## Activity
Lines that include the word "direction" should be copied from the listing that follows.

────

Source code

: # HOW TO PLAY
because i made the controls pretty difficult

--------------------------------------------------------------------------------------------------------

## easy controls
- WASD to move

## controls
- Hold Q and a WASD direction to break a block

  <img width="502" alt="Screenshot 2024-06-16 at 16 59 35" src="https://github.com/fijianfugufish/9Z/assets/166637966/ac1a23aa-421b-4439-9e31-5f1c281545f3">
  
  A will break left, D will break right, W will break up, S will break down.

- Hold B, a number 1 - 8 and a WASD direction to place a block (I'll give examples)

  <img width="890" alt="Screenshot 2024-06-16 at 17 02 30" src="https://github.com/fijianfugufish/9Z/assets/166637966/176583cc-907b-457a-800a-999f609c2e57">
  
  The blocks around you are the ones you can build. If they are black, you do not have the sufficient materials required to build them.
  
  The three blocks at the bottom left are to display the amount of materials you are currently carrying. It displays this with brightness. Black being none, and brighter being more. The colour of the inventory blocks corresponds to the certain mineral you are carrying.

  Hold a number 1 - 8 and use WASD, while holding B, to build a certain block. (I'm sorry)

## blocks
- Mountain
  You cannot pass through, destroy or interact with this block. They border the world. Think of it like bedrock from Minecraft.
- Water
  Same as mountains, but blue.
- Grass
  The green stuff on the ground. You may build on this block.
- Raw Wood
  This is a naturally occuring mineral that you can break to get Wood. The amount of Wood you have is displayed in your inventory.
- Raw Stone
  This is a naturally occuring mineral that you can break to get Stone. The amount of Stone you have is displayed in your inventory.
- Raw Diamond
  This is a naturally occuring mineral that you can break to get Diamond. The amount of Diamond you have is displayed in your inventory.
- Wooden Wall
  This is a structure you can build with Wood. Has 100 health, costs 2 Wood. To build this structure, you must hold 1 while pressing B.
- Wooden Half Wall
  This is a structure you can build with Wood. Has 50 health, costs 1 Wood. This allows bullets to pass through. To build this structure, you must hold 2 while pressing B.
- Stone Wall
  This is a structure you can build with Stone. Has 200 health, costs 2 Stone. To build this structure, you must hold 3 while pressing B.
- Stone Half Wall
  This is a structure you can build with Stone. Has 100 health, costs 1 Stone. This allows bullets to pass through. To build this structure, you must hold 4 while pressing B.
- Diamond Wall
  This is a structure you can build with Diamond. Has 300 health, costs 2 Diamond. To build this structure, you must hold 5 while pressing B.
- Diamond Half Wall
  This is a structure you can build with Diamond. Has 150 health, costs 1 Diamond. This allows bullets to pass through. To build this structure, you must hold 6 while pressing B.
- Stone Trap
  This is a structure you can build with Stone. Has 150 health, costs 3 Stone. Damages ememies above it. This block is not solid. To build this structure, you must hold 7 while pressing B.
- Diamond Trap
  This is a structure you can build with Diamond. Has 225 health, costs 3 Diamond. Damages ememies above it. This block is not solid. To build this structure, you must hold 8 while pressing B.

────

## Response
- Hold Q and a WASD direction to break a block
- Hold B, a number 1 - 8 and a WASD direction to place a block (I'll give examples)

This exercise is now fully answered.